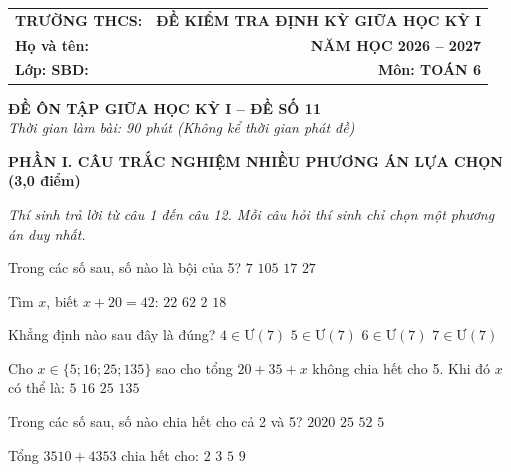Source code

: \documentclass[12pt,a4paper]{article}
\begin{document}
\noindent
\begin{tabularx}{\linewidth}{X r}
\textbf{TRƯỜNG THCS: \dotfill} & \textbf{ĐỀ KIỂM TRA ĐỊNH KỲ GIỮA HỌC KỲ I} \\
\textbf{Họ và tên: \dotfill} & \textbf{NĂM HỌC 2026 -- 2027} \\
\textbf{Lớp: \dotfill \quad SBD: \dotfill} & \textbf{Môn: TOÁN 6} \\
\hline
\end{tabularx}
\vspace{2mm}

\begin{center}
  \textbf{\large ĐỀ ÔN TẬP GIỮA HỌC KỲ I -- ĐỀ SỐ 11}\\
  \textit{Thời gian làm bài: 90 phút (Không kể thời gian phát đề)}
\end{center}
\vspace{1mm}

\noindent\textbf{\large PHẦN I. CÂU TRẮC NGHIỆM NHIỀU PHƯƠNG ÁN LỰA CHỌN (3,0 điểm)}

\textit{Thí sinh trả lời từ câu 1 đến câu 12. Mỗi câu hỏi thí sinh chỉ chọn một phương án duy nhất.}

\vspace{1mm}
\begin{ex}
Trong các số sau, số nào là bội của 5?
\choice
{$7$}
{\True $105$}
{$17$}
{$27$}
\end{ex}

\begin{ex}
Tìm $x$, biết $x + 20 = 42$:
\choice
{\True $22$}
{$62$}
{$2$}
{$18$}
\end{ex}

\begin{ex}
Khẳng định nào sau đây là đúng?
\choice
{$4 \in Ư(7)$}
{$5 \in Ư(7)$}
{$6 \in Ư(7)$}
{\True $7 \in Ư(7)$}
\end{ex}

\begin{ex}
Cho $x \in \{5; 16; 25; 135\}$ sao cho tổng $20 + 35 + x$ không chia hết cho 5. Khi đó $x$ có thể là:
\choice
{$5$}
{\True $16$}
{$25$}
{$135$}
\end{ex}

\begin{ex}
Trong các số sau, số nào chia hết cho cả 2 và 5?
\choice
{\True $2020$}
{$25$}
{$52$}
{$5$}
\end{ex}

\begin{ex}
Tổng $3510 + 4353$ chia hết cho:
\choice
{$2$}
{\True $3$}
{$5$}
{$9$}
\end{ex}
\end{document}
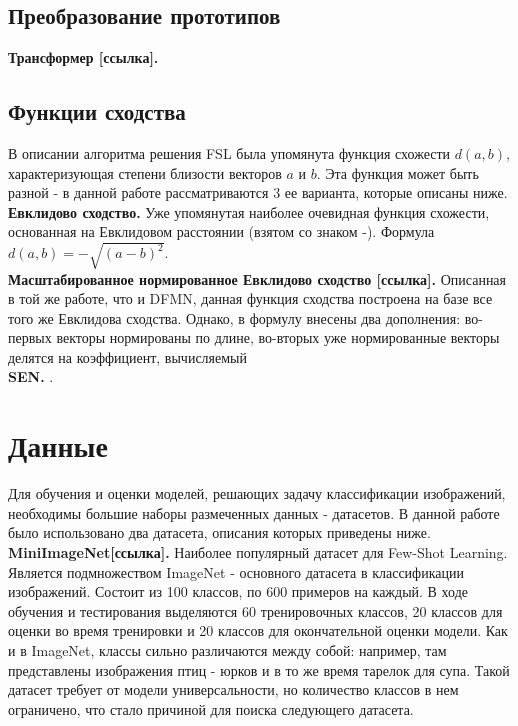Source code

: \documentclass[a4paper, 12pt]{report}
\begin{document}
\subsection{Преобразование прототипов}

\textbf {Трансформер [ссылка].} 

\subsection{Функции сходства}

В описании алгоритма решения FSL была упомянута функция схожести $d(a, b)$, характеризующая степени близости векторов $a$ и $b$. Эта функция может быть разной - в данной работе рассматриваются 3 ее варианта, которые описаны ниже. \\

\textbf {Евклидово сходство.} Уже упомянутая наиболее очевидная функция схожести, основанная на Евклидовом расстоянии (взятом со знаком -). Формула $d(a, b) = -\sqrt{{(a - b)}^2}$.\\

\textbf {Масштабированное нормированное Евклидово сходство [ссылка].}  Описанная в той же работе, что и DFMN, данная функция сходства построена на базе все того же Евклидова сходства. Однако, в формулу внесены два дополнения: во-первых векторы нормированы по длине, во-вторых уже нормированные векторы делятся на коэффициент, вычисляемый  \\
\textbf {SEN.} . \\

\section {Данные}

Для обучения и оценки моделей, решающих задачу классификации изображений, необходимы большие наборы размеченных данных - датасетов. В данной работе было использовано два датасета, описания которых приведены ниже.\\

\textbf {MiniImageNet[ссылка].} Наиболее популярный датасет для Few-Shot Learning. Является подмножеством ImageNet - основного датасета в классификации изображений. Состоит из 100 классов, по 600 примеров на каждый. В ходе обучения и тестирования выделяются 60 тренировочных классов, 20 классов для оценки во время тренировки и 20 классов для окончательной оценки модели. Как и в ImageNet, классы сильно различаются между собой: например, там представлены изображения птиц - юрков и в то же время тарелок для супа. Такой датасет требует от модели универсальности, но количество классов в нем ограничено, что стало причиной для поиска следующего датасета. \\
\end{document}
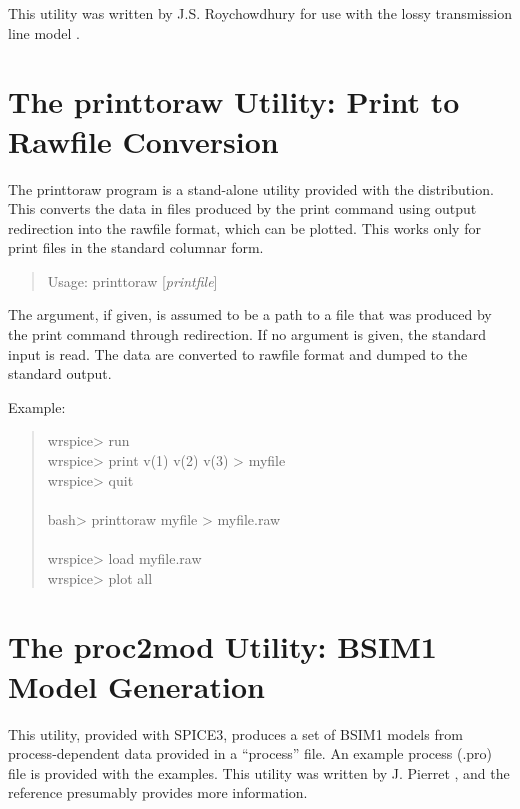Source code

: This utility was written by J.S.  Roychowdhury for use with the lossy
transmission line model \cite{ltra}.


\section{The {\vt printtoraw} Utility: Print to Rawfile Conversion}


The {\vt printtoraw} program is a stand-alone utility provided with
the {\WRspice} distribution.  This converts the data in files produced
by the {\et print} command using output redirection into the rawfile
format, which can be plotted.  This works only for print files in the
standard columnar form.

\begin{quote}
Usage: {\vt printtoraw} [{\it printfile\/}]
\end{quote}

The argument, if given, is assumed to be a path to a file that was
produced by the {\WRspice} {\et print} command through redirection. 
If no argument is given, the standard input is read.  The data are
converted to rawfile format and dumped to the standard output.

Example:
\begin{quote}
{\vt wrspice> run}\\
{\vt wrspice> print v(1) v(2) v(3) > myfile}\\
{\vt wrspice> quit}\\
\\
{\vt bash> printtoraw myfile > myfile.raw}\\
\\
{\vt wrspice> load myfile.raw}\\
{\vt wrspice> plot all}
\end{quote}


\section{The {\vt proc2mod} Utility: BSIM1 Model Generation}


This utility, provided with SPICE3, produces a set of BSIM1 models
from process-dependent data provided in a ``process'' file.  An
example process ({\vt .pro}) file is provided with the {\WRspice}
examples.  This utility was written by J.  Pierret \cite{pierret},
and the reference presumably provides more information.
*****
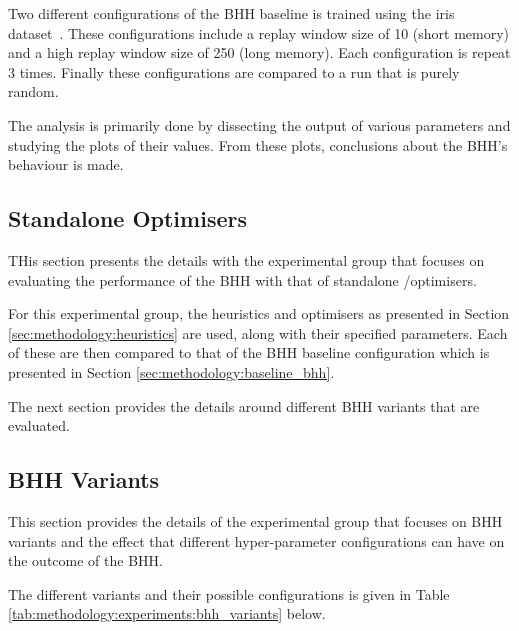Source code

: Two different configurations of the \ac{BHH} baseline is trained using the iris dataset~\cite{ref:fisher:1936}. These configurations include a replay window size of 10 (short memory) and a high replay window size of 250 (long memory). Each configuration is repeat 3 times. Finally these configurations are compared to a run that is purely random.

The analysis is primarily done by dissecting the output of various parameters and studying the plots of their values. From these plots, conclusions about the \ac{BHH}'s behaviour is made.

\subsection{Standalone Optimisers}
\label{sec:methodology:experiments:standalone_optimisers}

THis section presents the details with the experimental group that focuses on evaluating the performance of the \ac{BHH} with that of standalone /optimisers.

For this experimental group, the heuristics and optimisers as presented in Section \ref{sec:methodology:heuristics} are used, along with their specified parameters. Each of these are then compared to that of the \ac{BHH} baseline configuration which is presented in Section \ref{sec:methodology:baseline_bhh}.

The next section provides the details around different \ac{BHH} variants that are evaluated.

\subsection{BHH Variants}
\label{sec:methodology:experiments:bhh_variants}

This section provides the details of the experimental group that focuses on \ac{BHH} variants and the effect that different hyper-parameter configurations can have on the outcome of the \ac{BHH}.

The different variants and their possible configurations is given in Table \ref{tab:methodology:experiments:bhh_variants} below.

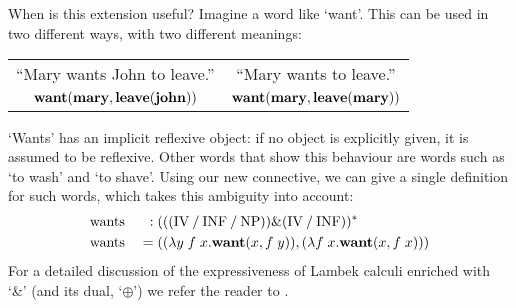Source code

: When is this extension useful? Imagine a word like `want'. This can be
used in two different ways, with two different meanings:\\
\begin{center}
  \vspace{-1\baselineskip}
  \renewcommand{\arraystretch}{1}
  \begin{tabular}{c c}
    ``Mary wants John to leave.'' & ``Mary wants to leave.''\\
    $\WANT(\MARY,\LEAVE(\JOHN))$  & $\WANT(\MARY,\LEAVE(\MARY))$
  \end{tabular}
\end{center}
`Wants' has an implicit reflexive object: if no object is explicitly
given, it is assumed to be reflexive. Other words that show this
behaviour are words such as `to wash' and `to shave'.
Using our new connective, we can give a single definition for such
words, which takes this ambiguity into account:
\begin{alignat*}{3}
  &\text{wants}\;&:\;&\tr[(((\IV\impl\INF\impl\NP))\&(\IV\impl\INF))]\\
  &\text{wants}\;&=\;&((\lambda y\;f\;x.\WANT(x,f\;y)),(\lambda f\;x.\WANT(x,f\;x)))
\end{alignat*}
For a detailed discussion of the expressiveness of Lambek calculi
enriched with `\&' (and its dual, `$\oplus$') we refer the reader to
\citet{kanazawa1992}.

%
*****
The required output is every line above from the one with "with the lossy" down to the one with "Utility: BSIM1 Model", restated word for word, ends included.

: This utility was written by J.S.  Roychowdhury for use with the lossy
transmission line model \cite{ltra}.


\section{The {\vt printtoraw} Utility: Print to Rawfile Conversion}


The {\vt printtoraw} program is a stand-alone utility provided with
the {\WRspice} distribution.  This converts the data in files produced
by the {\et print} command using output redirection into the rawfile
format, which can be plotted.  This works only for print files in the
standard columnar form.

\begin{quote}
Usage: {\vt printtoraw} [{\it printfile\/}]
\end{quote}

The argument, if given, is assumed to be a path to a file that was
produced by the {\WRspice} {\et print} command through redirection. 
If no argument is given, the standard input is read.  The data are
converted to rawfile format and dumped to the standard output.

Example:
\begin{quote}
{\vt wrspice> run}\\
{\vt wrspice> print v(1) v(2) v(3) > myfile}\\
{\vt wrspice> quit}\\
\\
{\vt bash> printtoraw myfile > myfile.raw}\\
\\
{\vt wrspice> load myfile.raw}\\
{\vt wrspice> plot all}
\end{quote}


\section{The {\vt proc2mod} Utility: BSIM1 Model Generation}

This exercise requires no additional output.